> [Work task]
Set down all of the entries word for word, omitting the images they contain.

> [Supplied material]
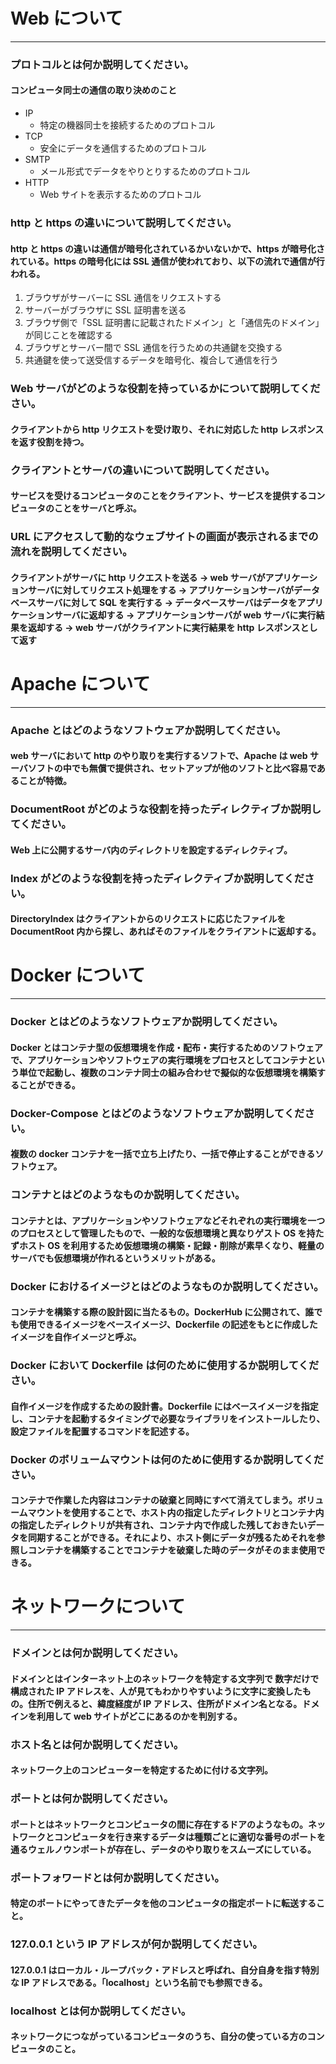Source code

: # Web について

---

### プロトコルとは何か説明してください。

#### コンピュータ同士の通信の取り決めのこと

- IP
  - 特定の機器同士を接続するためのプロトコル
- TCP
  - 安全にデータを通信するためのプロトコル
- SMTP
  - メール形式でデータをやりとりするためのプロトコル
- HTTP
  - Web サイトを表示するためのプロトコル

### http と https の違いについて説明してください。

#### http と https の違いは通信が暗号化されているかいないかで、https が暗号化されている。https の暗号化には SSL 通信が使われており、以下の流れで通信が行われる。

1. ブラウザがサーバーに SSL 通信をリクエストする
2. サーバーがブラウザに SSL 証明書を送る
3. ブラウザ側で「SSL 証明書に記載されたドメイン」と「通信先のドメイン」が同じことを確認する
4. ブラウザとサーバー間で SSL 通信を行うための共通鍵を交換する
5. 共通鍵を使って送受信するデータを暗号化、複合して通信を行う

### Web サーバがどのような役割を持っているかについて説明してください。

#### クライアントから http リクエストを受け取り、それに対応した http レスポンスを返す役割を持つ。

### クライアントとサーバの違いについて説明してください。

#### サービスを受けるコンピュータのことをクライアント、サービスを提供するコンピュータのことをサーバと呼ぶ。

### URL にアクセスして動的なウェブサイトの画面が表示されるまでの流れを説明してください。

#### クライアントがサーバに http リクエストを送る -> web サーバがアプリケーションサーバに対してリクエスト処理をする -> アプリケーションサーバがデータベースサーバに対して SQL を実行する -> データベースサーバはデータをアプリケーションサーバに返却する -> アプリケーションサーバが web サーバに実行結果を返却する -> web サーバがクライアントに実行結果を http レスポンスとして返す

# Apache について

---

### Apache とはどのようなソフトウェアか説明してください。

#### web サーバにおいて http のやり取りを実行するソフトで、Apache は web サーバソフトの中でも無償で提供され、セットアップが他のソフトと比べ容易であることが特徴。

### DocumentRoot がどのような役割を持ったディレクティブか説明してください。

#### Web 上に公開するサーバ内のディレクトリを設定するディレクティブ。

### Index がどのような役割を持ったディレクティブか説明してください。

#### DirectoryIndex はクライアントからのリクエストに応じたファイルを DocumentRoot 内から探し、あればそのファイルをクライアントに返却する。

# Docker について

---

### Docker とはどのようなソフトウェアか説明してください。

#### Docker とはコンテナ型の仮想環境を作成・配布・実行するためのソフトウェアで、アプリケーションやソフトウェアの実行環境をプロセスとしてコンテナという単位で起動し、複数のコンテナ同士の組み合わせで擬似的な仮想環境を構築することができる。

### Docker-Compose とはどのようなソフトウェアか説明してください。

#### 複数の docker コンテナを一括で立ち上げたり、一括で停止することができるソフトウェア。

### コンテナとはどのようなものか説明してください。

#### コンテナとは、アプリケーションやソフトウェアなどそれぞれの実行環境を一つのプロセスとして管理したもので、一般的な仮想環境と異なりゲスト OS を持たずホスト OS を利用するため仮想環境の構築・記録・削除が素早くなり、軽量のサーバでも仮想環境が作れるというメリットがある。

### Docker におけるイメージとはどのようなものか説明してください。

#### コンテナを構築する際の設計図に当たるもの。DockerHub に公開されて、誰でも使用できるイメージをベースイメージ、Dockerfile の記述をもとに作成したイメージを自作イメージと呼ぶ。

### Docker において Dockerfile は何のために使用するか説明してください。

#### 自作イメージを作成するための設計書。Dockerfile にはベースイメージを指定し、コンテナを起動するタイミングで必要なライブラリをインストールしたり、設定ファイルを配置するコマンドを記述する。

### Docker のボリュームマウントは何のために使用するか説明してください。

#### コンテナで作業した内容はコンテナの破棄と同時にすべて消えてしまう。ボリュームマウントを使用することで、ホスト内の指定したディレクトリとコンテナ内の指定したディレクトリが共有され、コンテナ内で作成した残しておきたいデータを同期することができる。それにより、ホスト側にデータが残るためそれを参照しコンテナを構築することでコンテナを破棄した時のデータがそのまま使用できる。

# ネットワークについて

---

### ドメインとは何か説明してください。

#### ドメインとはインターネット上のネットワークを特定する文字列で 数字だけで構成された IP アドレスを、人が見てもわかりやすいように文字に変換したもの。住所で例えると、緯度経度が IP アドレス、住所がドメイン名となる。ドメインを利用して web サイトがどこにあるのかを判別する。

### ホスト名とは何か説明してください。

#### ネットワーク上のコンピューターを特定するために付ける文字列。

### ポートとは何か説明してください。

#### ポートとはネットワークとコンピュータの間に存在するドアのようなもの。ネットワークとコンピュータを行き来するデータは種類ごとに適切な番号のポートを通るウェルノウンポートが存在し、データのやり取りをスムーズにしている。

### ポートフォワードとは何か説明してください。

#### 特定のポートにやってきたデータを他のコンピュータの指定ポートに転送すること。

### 127.0.0.1 という IP アドレスが何か説明してください。

#### 127.0.0.1 はローカル・ループバック・アドレスと呼ばれ、自分自身を指す特別な IP アドレスである。「localhost」という名前でも参照できる。

### localhost とは何か説明してください。

#### ネットワークにつながっているコンピュータのうち、自分の使っている方のコンピュータのこと。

> [Completed task]
Source code

: # Web について

---

### プロトコルとは何か説明してください。

#### コンピュータ同士の通信の取り決めのこと

- IP
  - 特定の機器同士を接続するためのプロトコル
- TCP
  - 安全にデータを通信するためのプロトコル
- SMTP
  - メール形式でデータをやりとりするためのプロトコル
- HTTP
  - Web サイトを表示するためのプロトコル

### http と https の違いについて説明してください。

#### http と https の違いは通信が暗号化されているかいないかで、https が暗号化されている。https の暗号化には SSL 通信が使われており、以下の流れで通信が行われる。

1. ブラウザがサーバーに SSL 通信をリクエストする
2. サーバーがブラウザに SSL 証明書を送る
3. ブラウザ側で「SSL 証明書に記載されたドメイン」と「通信先のドメイン」が同じことを確認する
4. ブラウザとサーバー間で SSL 通信を行うための共通鍵を交換する
5. 共通鍵を使って送受信するデータを暗号化、複合して通信を行う

### Web サーバがどのような役割を持っているかについて説明してください。

#### クライアントから http リクエストを受け取り、それに対応した http レスポンスを返す役割を持つ。

### クライアントとサーバの違いについて説明してください。

#### サービスを受けるコンピュータのことをクライアント、サービスを提供するコンピュータのことをサーバと呼ぶ。

### URL にアクセスして動的なウェブサイトの画面が表示されるまでの流れを説明してください。

#### クライアントがサーバに http リクエストを送る -> web サーバがアプリケーションサーバに対してリクエスト処理をする -> アプリケーションサーバがデータベースサーバに対して SQL を実行する -> データベースサーバはデータをアプリケーションサーバに返却する -> アプリケーションサーバが web サーバに実行結果を返却する -> web サーバがクライアントに実行結果を http レスポンスとして返す

# Apache について

---

### Apache とはどのようなソフトウェアか説明してください。

#### web サーバにおいて http のやり取りを実行するソフトで、Apache は web サーバソフトの中でも無償で提供され、セットアップが他のソフトと比べ容易であることが特徴。

### DocumentRoot がどのような役割を持ったディレクティブか説明してください。

#### Web 上に公開するサーバ内のディレクトリを設定するディレクティブ。

### Index がどのような役割を持ったディレクティブか説明してください。

#### DirectoryIndex はクライアントからのリクエストに応じたファイルを DocumentRoot 内から探し、あればそのファイルをクライアントに返却する。

# Docker について

---

### Docker とはどのようなソフトウェアか説明してください。

#### Docker とはコンテナ型の仮想環境を作成・配布・実行するためのソフトウェアで、アプリケーションやソフトウェアの実行環境をプロセスとしてコンテナという単位で起動し、複数のコンテナ同士の組み合わせで擬似的な仮想環境を構築することができる。

### Docker-Compose とはどのようなソフトウェアか説明してください。

#### 複数の docker コンテナを一括で立ち上げたり、一括で停止することができるソフトウェア。

### コンテナとはどのようなものか説明してください。

#### コンテナとは、アプリケーションやソフトウェアなどそれぞれの実行環境を一つのプロセスとして管理したもので、一般的な仮想環境と異なりゲスト OS を持たずホスト OS を利用するため仮想環境の構築・記録・削除が素早くなり、軽量のサーバでも仮想環境が作れるというメリットがある。

### Docker におけるイメージとはどのようなものか説明してください。

#### コンテナを構築する際の設計図に当たるもの。DockerHub に公開されて、誰でも使用できるイメージをベースイメージ、Dockerfile の記述をもとに作成したイメージを自作イメージと呼ぶ。

### Docker において Dockerfile は何のために使用するか説明してください。

#### 自作イメージを作成するための設計書。Dockerfile にはベースイメージを指定し、コンテナを起動するタイミングで必要なライブラリをインストールしたり、設定ファイルを配置するコマンドを記述する。

### Docker のボリュームマウントは何のために使用するか説明してください。

#### コンテナで作業した内容はコンテナの破棄と同時にすべて消えてしまう。ボリュームマウントを使用することで、ホスト内の指定したディレクトリとコンテナ内の指定したディレクトリが共有され、コンテナ内で作成した残しておきたいデータを同期することができる。それにより、ホスト側にデータが残るためそれを参照しコンテナを構築することでコンテナを破棄した時のデータがそのまま使用できる。

# ネットワークについて

---

### ドメインとは何か説明してください。

#### ドメインとはインターネット上のネットワークを特定する文字列で 数字だけで構成された IP アドレスを、人が見てもわかりやすいように文字に変換したもの。住所で例えると、緯度経度が IP アドレス、住所がドメイン名となる。ドメインを利用して web サイトがどこにあるのかを判別する。

### ホスト名とは何か説明してください。

#### ネットワーク上のコンピューターを特定するために付ける文字列。

### ポートとは何か説明してください。

#### ポートとはネットワークとコンピュータの間に存在するドアのようなもの。ネットワークとコンピュータを行き来するデータは種類ごとに適切な番号のポートを通るウェルノウンポートが存在し、データのやり取りをスムーズにしている。

### ポートフォワードとは何か説明してください。

#### 特定のポートにやってきたデータを他のコンピュータの指定ポートに転送すること。

### 127.0.0.1 という IP アドレスが何か説明してください。

#### 127.0.0.1 はローカル・ループバック・アドレスと呼ばれ、自分自身を指す特別な IP アドレスである。「localhost」という名前でも参照できる。

### localhost とは何か説明してください。

#### ネットワークにつながっているコンピュータのうち、自分の使っている方のコンピュータのこと。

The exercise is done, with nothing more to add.